1.2 Optional extras (install if you like)

# Recommended (we assume these in examples; helps reproducibility):
pip install accelerate
pip install "bitsandbytes==0.46.1"

# Fully optional accelerators (ok to skip if they fail on your system):
pip install ninja packaging
pip install "flash-attn==2.5.5" deepspeed

1.3 Install LIBERO

git clone https://github.com/Lifelong-Robot-Learning/LIBERO.git $LIBERO_PATH
pip install -e $LIBERO_PATH
pip install -r experiments/robot/libero/libero_requirements.txt

1.4 Data & checkpoints

Expected structure (example):

$ROOT/
  RUN/
  LIBERO/
  datasets/openvla/
    modified_libero_rlds/
      libero_spatial_no_noops_...

1.5 Minimal evaluation (single GPU)

# Make LIBERO visible
export PYTHONPATH=$LIBERO_PATH:$PYTHONPATH

CUDA_VISIBLE_DEVICES=0 python experiments/robot/libero/run_libero_eval.py \
  --pretrained_checkpoint $RUN_DIR/vl5p00 \
  --task_suite_name libero_spatial

Ready to finetune? Jump to §5 Finetune.


2) Full Installation (layered & optional)

  • Core (pinned): transformers==4.54.1, peft==0.16.0, tokenizers==0.21.4
  • Nice to have (recommended for reproducibility):
    • accelerate – convenient multi-process launcher
    • bitsandbytes – 4-bit quantization
  • Fully optional:
    • flash-attn==2.5.5 – speedups (skip if it fails)
    • deepspeed – large-scale training

3) Evaluate

3.1 Single-GPU (baseline)

export PYTHONPATH=$LIBERO_PATH:$PYTHONPATH

CUDA_VISIBLE_DEVICES=0 python experiments/robot/libero/run_libero_eval.py \
  --pretrained_checkpoint $RUN_DIR/vl5p00 \
  --task_suite_name libero_spatial

3.2 Batch evaluate multiple settings (tmux, optional)
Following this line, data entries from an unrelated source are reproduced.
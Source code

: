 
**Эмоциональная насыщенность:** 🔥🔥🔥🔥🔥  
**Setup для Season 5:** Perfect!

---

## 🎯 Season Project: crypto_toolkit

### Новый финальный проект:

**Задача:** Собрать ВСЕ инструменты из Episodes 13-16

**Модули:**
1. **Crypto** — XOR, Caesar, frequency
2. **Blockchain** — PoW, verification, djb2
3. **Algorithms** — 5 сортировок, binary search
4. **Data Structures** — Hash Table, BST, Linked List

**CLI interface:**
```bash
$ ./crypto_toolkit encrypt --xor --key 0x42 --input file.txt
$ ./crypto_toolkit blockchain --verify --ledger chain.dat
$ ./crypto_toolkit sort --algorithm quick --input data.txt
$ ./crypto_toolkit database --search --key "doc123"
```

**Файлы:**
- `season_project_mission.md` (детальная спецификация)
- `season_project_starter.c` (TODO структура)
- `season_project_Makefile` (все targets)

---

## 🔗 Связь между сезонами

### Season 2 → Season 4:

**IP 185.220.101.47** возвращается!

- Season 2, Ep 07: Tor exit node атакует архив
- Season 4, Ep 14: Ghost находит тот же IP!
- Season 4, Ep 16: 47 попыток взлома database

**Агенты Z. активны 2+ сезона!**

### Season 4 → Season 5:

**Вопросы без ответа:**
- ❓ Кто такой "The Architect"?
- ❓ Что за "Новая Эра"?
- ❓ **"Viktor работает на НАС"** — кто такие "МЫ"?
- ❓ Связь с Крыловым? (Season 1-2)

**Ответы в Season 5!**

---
Create scripts/eval_libero_tmux.sh:

#!/usr/bin/env bash
set -e

SESSION="libero_eval_0_3"
ENV_NAME="${ENV_NAME:-openvla-oft}"
CHECKPOINT="${RUN_DIR:-$HOME/openvla-oft/RUN}/vl5p00"
TASK_SUITE="libero_spatial"
LIBERO_PATH="${LIBERO_PATH:-$HOME/openvla-oft/LIBERO}"
PYFILE="experiments/robot/libero/run_libero_eval.py"

# heights: first clean (0.0), others with backdoor example heights
heights=(0.0 0.06 0.07 0.08)
flags=("" "--use_visual_backdoor True")

if tmux has-session -t "$SESSION" 2>/dev/null; then
  tmux attach -t "$SESSION"; exit 0
fi

tmux new-session -d -s "$SESSION" -n main
tmux split-window -h -t "$SESSION":0
tmux split-window -v -t "$SESSION":0.0
tmux split-window -v -t "$SESSION":0.1
tmux select-layout -t "$SESSION":0 tiled

for i in {0..3}; do
  f=${flags[$((i>0))]}
  h=${heights[$i]}
  CMD="bash -i -c 'conda activate ${ENV_NAME} && export PYTHONPATH=${LIBERO_PATH}:\$PYTHONPATH && CUDA_VISIBLE_DEVICES=${i} python ${PYFILE} --pretrained_checkpoint ${CHECKPOINT} --task_suite_name ${TASK_SUITE} ${f} --backdoor_activation_height_m ${h}'"
  echo "[Pane $i | GPU $i | height=$h | flag=$f]"
  echo "  $CMD"
  tmux send-keys -t "$SESSION":0.$i "$CMD" Enter
done

tmux attach -t "$SESSION"

Run:

bash scripts/eval_libero_tmux.sh

4) Build Backdoor Datasets

4.1 RLDS ↔ readable format conversion

# RLDS -> human-readable
python $ROOT/rlds_to_readable.py

# readable -> RLDS
python $ROOT/readable_to_rlds.py

4.2 Inject backdoors on readable data (auto backs-up the clean set)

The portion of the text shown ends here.